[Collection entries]
▼▼▼

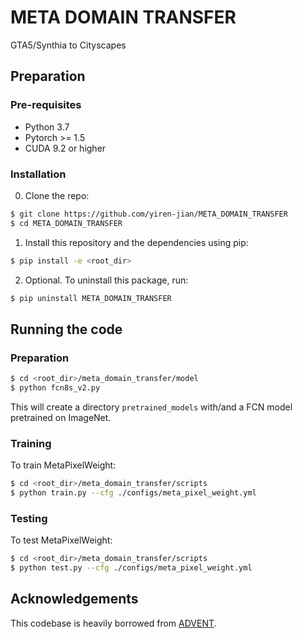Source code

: # META DOMAIN TRANSFER
GTA5/Synthia to Cityscapes

## Preparation

### Pre-requisites
* Python 3.7
* Pytorch >= 1.5
* CUDA 9.2 or higher

### Installation
0. Clone the repo:
```bash
$ git clone https://github.com/yiren-jian/META_DOMAIN_TRANSFER
$ cd META_DOMAIN_TRANSFER
```

1. Install this repository and the dependencies using pip:
```bash
$ pip install -e <root_dir>
```

2. Optional. To uninstall this package, run:
```bash
$ pip uninstall META_DOMAIN_TRANSFER
```

## Running the code
### Preparation
```bash
$ cd <root_dir>/meta_domain_transfer/model
$ python fcn8s_v2.py
```
This will create a directory `pretrained_models` with/and a FCN model pretrained on ImageNet.

### Training
To train MetaPixelWeight:
```bash
$ cd <root_dir>/meta_domain_transfer/scripts
$ python train.py --cfg ./configs/meta_pixel_weight.yml
```

### Testing
To test MetaPixelWeight:
```bash
$ cd <root_dir>/meta_domain_transfer/scripts
$ python test.py --cfg ./configs/meta_pixel_weight.yml
```

## Acknowledgements
This codebase is heavily borrowed from [ADVENT](https://github.com/valeoai/ADVENT).
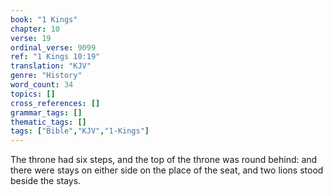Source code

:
 ```yaml
---
book: "1 Kings"
chapter: 10
verse: 19
ordinal_verse: 9099
ref: "1 Kings 10:19"
translation: "KJV"
genre: "History"
word_count: 34
topics: []
cross_references: []
grammar_tags: []
thematic_tags: []
tags: ["Bible","KJV","1-Kings"]
---
```

The throne had six steps, and the top of the throne was round behind: and there were stays on either side on the place of the seat, and two lions stood beside the stays.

▲▲▲

Lines holding the word "github" are the answer; copy every one from the records above.

## Task answer
$ git clone https://github.com/yiren-jian/META_DOMAIN_TRANSFER
This codebase is heavily borrowed from [ADVENT](https://github.com/valeoai/ADVENT).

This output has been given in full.